Work instruction: Copy each line of the records below that has "matrix" in it.

(Collected data)
===

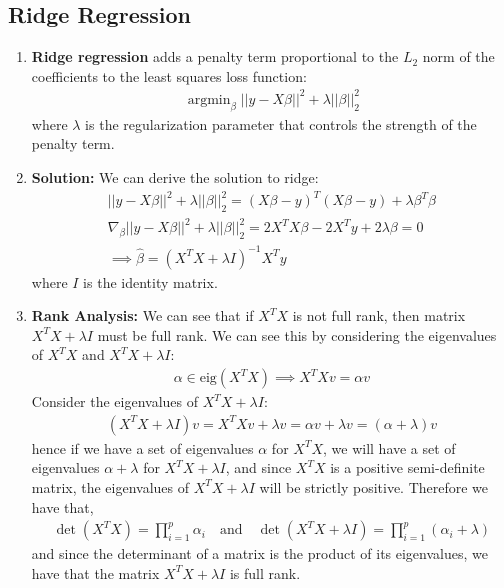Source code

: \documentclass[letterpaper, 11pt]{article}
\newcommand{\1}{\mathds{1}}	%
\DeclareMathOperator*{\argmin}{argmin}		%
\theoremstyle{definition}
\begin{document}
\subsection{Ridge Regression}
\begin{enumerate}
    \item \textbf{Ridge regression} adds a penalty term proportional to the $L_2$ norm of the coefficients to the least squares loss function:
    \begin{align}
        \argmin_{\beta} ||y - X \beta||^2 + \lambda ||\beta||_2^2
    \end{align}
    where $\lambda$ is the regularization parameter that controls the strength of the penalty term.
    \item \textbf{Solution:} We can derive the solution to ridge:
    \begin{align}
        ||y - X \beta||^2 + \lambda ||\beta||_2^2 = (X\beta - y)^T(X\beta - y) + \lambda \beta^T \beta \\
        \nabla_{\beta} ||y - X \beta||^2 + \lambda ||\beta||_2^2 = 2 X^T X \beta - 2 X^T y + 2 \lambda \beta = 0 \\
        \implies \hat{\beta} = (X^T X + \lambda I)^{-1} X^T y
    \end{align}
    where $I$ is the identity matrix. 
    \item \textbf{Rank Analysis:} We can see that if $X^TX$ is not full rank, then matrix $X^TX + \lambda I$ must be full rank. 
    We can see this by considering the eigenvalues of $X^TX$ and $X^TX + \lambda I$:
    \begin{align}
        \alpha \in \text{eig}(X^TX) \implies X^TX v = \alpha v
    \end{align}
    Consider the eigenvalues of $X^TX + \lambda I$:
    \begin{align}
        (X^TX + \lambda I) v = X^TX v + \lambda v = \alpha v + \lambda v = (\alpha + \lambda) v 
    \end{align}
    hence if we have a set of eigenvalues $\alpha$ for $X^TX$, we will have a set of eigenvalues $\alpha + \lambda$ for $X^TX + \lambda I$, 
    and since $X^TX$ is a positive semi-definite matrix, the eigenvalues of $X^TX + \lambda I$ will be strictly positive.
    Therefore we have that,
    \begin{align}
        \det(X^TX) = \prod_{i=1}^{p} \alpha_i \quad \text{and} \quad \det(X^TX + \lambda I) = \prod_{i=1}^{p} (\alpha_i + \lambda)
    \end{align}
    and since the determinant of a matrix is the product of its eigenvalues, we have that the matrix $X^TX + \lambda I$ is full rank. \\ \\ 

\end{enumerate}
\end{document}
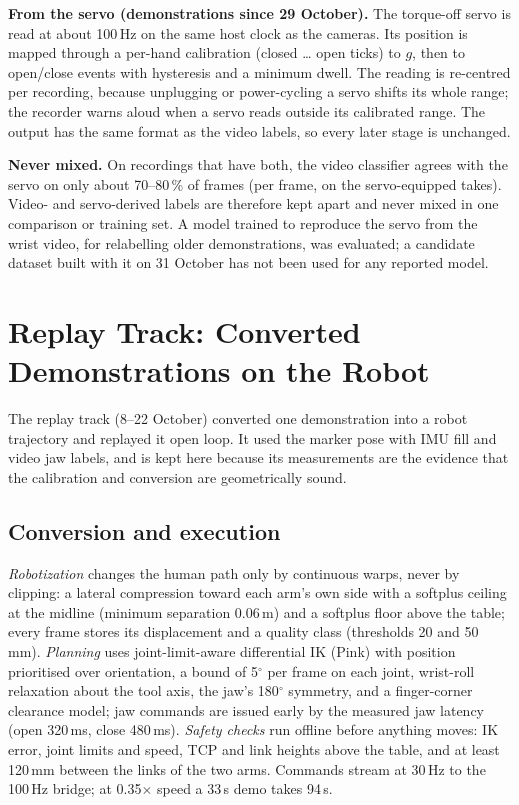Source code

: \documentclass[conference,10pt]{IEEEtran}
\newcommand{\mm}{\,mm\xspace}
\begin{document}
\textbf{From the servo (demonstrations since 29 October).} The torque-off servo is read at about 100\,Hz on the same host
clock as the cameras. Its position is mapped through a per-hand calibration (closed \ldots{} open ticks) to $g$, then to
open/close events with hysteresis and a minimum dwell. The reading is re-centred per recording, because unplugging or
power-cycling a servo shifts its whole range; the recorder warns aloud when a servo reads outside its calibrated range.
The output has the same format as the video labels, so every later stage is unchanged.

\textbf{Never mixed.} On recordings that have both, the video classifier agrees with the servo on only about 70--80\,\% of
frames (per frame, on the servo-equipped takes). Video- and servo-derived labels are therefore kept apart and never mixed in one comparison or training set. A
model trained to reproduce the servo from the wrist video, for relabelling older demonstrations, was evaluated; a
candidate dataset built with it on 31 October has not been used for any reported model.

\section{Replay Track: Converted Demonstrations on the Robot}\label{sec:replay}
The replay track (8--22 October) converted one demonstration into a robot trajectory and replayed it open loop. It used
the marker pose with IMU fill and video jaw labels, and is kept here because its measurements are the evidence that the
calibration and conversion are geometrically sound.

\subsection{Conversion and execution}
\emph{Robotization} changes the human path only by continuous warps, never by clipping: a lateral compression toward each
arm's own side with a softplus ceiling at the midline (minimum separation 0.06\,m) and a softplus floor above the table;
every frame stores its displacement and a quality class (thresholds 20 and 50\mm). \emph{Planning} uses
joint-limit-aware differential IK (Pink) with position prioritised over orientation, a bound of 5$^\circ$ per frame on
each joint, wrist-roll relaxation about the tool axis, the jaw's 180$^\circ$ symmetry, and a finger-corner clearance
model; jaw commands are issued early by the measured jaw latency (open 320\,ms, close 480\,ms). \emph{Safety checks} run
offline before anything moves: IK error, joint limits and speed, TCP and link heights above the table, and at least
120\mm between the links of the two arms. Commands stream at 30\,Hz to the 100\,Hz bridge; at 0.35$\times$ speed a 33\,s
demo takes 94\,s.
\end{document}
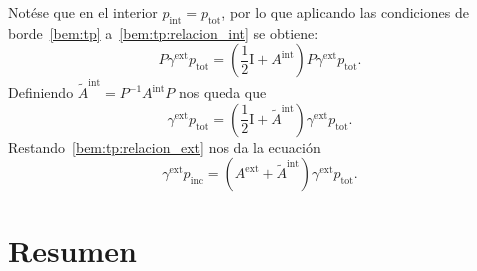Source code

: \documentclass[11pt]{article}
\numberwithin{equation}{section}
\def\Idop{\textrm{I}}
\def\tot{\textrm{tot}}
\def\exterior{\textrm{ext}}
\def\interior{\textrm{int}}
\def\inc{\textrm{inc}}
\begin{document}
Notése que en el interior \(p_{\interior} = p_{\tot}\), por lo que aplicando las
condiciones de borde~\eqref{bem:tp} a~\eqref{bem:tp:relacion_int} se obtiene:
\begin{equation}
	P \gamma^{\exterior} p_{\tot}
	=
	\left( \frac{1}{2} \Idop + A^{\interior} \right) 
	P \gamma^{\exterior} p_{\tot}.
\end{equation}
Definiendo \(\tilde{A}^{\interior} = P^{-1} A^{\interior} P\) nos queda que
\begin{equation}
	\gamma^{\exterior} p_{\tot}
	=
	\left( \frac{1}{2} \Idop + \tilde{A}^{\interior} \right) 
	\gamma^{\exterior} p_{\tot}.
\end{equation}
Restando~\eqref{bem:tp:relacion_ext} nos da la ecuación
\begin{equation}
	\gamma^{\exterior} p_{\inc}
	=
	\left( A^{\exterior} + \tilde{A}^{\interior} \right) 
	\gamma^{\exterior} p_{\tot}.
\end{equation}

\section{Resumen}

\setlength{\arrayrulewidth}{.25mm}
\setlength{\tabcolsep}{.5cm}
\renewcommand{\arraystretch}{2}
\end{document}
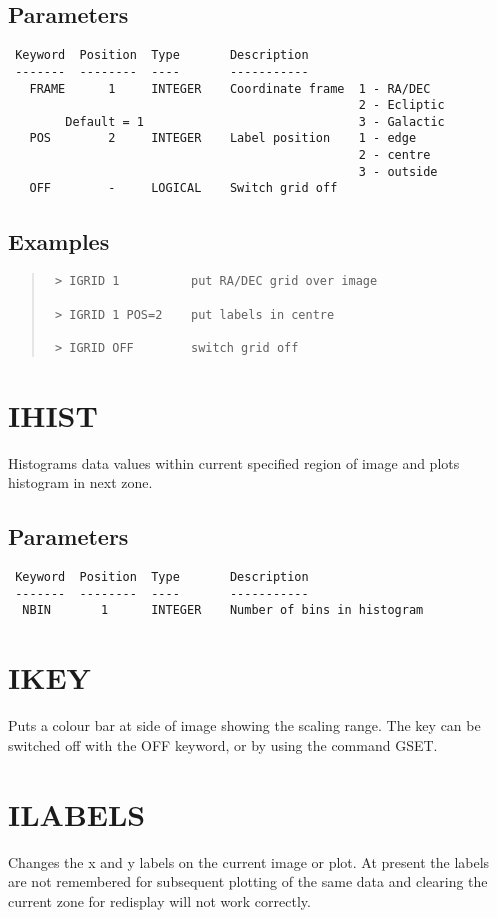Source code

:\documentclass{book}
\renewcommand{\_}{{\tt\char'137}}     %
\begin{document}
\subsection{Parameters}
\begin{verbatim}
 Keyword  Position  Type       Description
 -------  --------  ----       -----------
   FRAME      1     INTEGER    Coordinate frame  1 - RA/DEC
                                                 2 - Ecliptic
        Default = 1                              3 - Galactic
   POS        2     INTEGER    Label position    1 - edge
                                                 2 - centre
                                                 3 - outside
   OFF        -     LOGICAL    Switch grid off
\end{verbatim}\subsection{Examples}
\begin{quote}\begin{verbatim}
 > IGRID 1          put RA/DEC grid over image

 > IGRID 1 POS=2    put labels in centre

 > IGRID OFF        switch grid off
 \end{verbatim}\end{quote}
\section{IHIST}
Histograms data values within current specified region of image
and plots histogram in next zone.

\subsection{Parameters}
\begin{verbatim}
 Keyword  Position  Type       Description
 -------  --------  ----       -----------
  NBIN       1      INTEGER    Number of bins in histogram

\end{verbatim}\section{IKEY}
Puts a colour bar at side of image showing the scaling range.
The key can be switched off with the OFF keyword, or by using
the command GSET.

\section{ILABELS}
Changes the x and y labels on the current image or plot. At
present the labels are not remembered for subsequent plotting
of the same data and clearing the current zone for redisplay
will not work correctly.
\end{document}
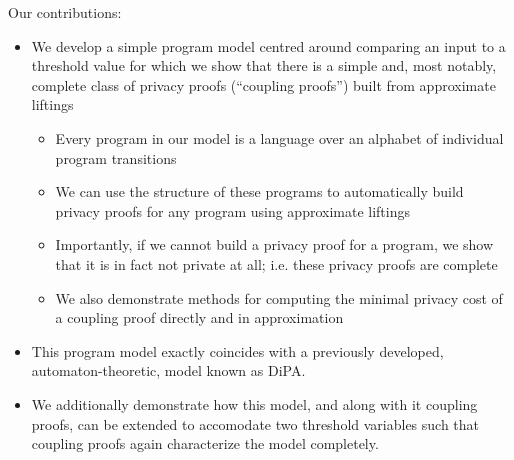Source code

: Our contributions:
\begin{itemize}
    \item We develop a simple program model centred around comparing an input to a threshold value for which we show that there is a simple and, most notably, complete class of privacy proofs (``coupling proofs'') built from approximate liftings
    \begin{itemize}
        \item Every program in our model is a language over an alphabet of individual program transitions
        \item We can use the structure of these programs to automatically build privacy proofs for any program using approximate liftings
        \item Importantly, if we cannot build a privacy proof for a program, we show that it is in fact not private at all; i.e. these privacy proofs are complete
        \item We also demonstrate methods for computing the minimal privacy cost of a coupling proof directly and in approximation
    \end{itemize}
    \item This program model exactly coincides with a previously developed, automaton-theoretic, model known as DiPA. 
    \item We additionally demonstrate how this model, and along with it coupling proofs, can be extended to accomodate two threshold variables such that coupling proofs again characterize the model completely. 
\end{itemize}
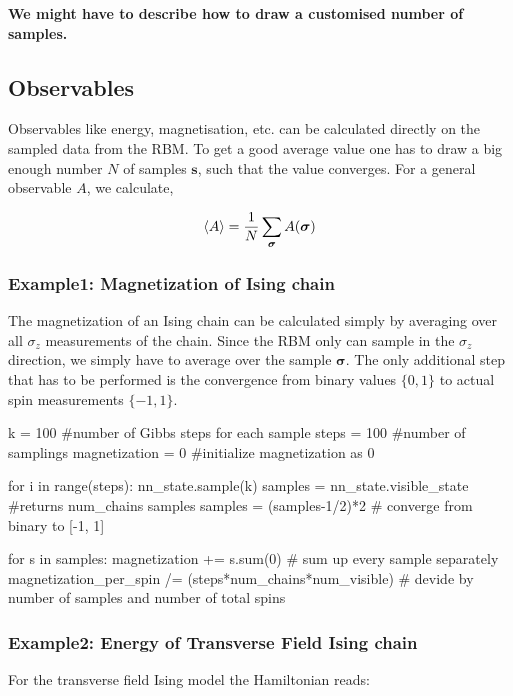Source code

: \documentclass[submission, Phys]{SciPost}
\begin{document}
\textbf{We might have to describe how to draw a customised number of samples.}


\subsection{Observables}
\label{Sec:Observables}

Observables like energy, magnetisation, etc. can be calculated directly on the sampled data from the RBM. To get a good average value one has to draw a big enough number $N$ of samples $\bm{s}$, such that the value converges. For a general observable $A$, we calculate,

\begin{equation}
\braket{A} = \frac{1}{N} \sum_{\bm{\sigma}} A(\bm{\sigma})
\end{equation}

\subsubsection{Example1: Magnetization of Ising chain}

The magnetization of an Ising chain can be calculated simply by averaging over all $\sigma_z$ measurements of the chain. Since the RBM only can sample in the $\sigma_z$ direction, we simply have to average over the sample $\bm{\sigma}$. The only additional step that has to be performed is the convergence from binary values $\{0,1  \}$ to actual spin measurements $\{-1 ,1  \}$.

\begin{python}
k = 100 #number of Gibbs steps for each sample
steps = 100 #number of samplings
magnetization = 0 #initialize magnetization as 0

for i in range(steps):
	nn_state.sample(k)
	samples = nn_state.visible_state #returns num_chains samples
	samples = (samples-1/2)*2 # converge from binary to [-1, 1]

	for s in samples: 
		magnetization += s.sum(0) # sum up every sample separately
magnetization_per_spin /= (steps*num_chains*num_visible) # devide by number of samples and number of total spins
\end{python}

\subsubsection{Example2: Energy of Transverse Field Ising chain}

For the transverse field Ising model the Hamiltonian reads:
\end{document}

===

Written solution:
    where $I$ is the identity matrix. 
    \item \textbf{Rank Analysis:} We can see that if $X^TX$ is not full rank, then matrix $X^TX + \lambda I$ must be full rank. 
    and since $X^TX$ is a positive semi-definite matrix, the eigenvalues of $X^TX + \lambda I$ will be strictly positive.
    and since the determinant of a matrix is the product of its eigenvalues, we have that the matrix $X^TX + \lambda I$ is full rank. \\ \\ 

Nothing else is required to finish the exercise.